— Data to examine —
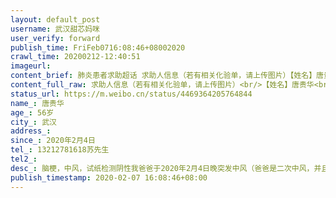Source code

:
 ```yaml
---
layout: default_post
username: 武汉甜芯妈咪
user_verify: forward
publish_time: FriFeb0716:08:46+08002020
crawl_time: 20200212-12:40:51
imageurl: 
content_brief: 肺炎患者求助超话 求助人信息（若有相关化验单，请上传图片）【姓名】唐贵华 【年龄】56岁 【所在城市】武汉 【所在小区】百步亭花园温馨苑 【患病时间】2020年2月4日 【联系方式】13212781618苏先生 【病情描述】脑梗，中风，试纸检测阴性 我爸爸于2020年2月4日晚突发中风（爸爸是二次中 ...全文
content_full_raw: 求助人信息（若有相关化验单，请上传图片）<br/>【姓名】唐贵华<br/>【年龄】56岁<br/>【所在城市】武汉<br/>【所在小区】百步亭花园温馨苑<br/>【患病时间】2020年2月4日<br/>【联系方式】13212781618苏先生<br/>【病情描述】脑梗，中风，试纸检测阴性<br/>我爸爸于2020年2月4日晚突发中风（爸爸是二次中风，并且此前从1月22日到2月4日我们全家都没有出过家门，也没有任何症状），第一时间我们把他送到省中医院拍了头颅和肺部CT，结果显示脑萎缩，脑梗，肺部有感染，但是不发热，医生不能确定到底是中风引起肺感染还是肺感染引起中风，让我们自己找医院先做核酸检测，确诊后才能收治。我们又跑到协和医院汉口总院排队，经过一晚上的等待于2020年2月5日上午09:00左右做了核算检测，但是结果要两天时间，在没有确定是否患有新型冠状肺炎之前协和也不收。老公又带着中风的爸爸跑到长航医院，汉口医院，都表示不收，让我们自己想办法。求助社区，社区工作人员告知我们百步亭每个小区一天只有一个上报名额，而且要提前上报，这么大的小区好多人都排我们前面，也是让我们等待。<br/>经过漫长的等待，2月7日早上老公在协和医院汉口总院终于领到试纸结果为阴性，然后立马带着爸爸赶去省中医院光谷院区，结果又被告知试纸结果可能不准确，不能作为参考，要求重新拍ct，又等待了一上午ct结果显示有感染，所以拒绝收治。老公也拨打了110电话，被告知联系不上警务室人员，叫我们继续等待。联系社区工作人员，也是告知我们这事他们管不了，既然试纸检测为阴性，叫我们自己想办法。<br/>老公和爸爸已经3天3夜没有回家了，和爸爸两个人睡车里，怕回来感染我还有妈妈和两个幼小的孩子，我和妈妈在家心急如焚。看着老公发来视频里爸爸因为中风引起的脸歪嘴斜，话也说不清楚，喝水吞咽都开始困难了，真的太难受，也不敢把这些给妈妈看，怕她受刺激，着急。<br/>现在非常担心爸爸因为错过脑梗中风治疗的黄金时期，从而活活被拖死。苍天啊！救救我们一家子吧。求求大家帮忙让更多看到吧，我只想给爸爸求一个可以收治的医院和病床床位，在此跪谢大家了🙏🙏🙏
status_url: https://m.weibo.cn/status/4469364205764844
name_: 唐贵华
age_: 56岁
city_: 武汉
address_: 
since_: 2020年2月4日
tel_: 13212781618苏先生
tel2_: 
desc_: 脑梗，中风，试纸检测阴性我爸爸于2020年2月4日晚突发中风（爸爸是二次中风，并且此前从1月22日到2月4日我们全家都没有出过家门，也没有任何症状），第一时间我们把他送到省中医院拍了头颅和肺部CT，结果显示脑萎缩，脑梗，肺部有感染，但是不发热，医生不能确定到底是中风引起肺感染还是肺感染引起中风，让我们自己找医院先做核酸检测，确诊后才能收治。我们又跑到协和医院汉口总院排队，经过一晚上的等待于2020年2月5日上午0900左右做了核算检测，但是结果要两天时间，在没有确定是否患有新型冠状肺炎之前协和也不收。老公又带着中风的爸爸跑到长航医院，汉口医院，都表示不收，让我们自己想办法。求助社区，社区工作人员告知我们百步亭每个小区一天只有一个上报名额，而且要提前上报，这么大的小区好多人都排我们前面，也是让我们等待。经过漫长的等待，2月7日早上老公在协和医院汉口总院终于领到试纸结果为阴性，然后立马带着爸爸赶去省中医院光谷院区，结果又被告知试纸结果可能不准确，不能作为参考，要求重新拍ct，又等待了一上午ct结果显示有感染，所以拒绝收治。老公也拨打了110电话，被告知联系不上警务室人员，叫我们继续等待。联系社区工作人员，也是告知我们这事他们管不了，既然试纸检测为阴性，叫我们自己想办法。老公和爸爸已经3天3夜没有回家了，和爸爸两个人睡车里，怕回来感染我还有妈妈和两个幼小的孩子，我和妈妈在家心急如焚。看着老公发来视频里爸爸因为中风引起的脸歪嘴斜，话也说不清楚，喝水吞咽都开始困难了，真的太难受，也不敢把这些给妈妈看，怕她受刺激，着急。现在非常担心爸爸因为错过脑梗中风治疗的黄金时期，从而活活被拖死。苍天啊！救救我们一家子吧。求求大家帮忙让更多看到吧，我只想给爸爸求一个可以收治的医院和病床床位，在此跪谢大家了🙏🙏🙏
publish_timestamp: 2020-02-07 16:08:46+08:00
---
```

— Task objective —
Give back every record above word for word, dropping pictures.

— Exercise solution —
Source code

:
 ```yaml
---
layout: default_post
username: 武汉甜芯妈咪
user_verify: forward
publish_time: FriFeb0716:08:46+08002020
crawl_time: 20200212-12:40:51
imageurl: 
content_brief: 肺炎患者求助超话 求助人信息（若有相关化验单，请上传图片）【姓名】唐贵华 【年龄】56岁 【所在城市】武汉 【所在小区】百步亭花园温馨苑 【患病时间】2020年2月4日 【联系方式】13212781618苏先生 【病情描述】脑梗，中风，试纸检测阴性 我爸爸于2020年2月4日晚突发中风（爸爸是二次中 ...全文
content_full_raw: 求助人信息（若有相关化验单，请上传图片）<br/>【姓名】唐贵华<br/>【年龄】56岁<br/>【所在城市】武汉<br/>【所在小区】百步亭花园温馨苑<br/>【患病时间】2020年2月4日<br/>【联系方式】13212781618苏先生<br/>【病情描述】脑梗，中风，试纸检测阴性<br/>我爸爸于2020年2月4日晚突发中风（爸爸是二次中风，并且此前从1月22日到2月4日我们全家都没有出过家门，也没有任何症状），第一时间我们把他送到省中医院拍了头颅和肺部CT，结果显示脑萎缩，脑梗，肺部有感染，但是不发热，医生不能确定到底是中风引起肺感染还是肺感染引起中风，让我们自己找医院先做核酸检测，确诊后才能收治。我们又跑到协和医院汉口总院排队，经过一晚上的等待于2020年2月5日上午09:00左右做了核算检测，但是结果要两天时间，在没有确定是否患有新型冠状肺炎之前协和也不收。老公又带着中风的爸爸跑到长航医院，汉口医院，都表示不收，让我们自己想办法。求助社区，社区工作人员告知我们百步亭每个小区一天只有一个上报名额，而且要提前上报，这么大的小区好多人都排我们前面，也是让我们等待。<br/>经过漫长的等待，2月7日早上老公在协和医院汉口总院终于领到试纸结果为阴性，然后立马带着爸爸赶去省中医院光谷院区，结果又被告知试纸结果可能不准确，不能作为参考，要求重新拍ct，又等待了一上午ct结果显示有感染，所以拒绝收治。老公也拨打了110电话，被告知联系不上警务室人员，叫我们继续等待。联系社区工作人员，也是告知我们这事他们管不了，既然试纸检测为阴性，叫我们自己想办法。<br/>老公和爸爸已经3天3夜没有回家了，和爸爸两个人睡车里，怕回来感染我还有妈妈和两个幼小的孩子，我和妈妈在家心急如焚。看着老公发来视频里爸爸因为中风引起的脸歪嘴斜，话也说不清楚，喝水吞咽都开始困难了，真的太难受，也不敢把这些给妈妈看，怕她受刺激，着急。<br/>现在非常担心爸爸因为错过脑梗中风治疗的黄金时期，从而活活被拖死。苍天啊！救救我们一家子吧。求求大家帮忙让更多看到吧，我只想给爸爸求一个可以收治的医院和病床床位，在此跪谢大家了🙏🙏🙏
status_url: https://m.weibo.cn/status/4469364205764844
name_: 唐贵华
age_: 56岁
city_: 武汉
address_: 
since_: 2020年2月4日
tel_: 13212781618苏先生
tel2_: 
desc_: 脑梗，中风，试纸检测阴性我爸爸于2020年2月4日晚突发中风（爸爸是二次中风，并且此前从1月22日到2月4日我们全家都没有出过家门，也没有任何症状），第一时间我们把他送到省中医院拍了头颅和肺部CT，结果显示脑萎缩，脑梗，肺部有感染，但是不发热，医生不能确定到底是中风引起肺感染还是肺感染引起中风，让我们自己找医院先做核酸检测，确诊后才能收治。我们又跑到协和医院汉口总院排队，经过一晚上的等待于2020年2月5日上午0900左右做了核算检测，但是结果要两天时间，在没有确定是否患有新型冠状肺炎之前协和也不收。老公又带着中风的爸爸跑到长航医院，汉口医院，都表示不收，让我们自己想办法。求助社区，社区工作人员告知我们百步亭每个小区一天只有一个上报名额，而且要提前上报，这么大的小区好多人都排我们前面，也是让我们等待。经过漫长的等待，2月7日早上老公在协和医院汉口总院终于领到试纸结果为阴性，然后立马带着爸爸赶去省中医院光谷院区，结果又被告知试纸结果可能不准确，不能作为参考，要求重新拍ct，又等待了一上午ct结果显示有感染，所以拒绝收治。老公也拨打了110电话，被告知联系不上警务室人员，叫我们继续等待。联系社区工作人员，也是告知我们这事他们管不了，既然试纸检测为阴性，叫我们自己想办法。老公和爸爸已经3天3夜没有回家了，和爸爸两个人睡车里，怕回来感染我还有妈妈和两个幼小的孩子，我和妈妈在家心急如焚。看着老公发来视频里爸爸因为中风引起的脸歪嘴斜，话也说不清楚，喝水吞咽都开始困难了，真的太难受，也不敢把这些给妈妈看，怕她受刺激，着急。现在非常担心爸爸因为错过脑梗中风治疗的黄金时期，从而活活被拖死。苍天啊！救救我们一家子吧。求求大家帮忙让更多看到吧，我只想给爸爸求一个可以收治的医院和病床床位，在此跪谢大家了🙏🙏🙏
publish_timestamp: 2020-02-07 16:08:46+08:00
---
```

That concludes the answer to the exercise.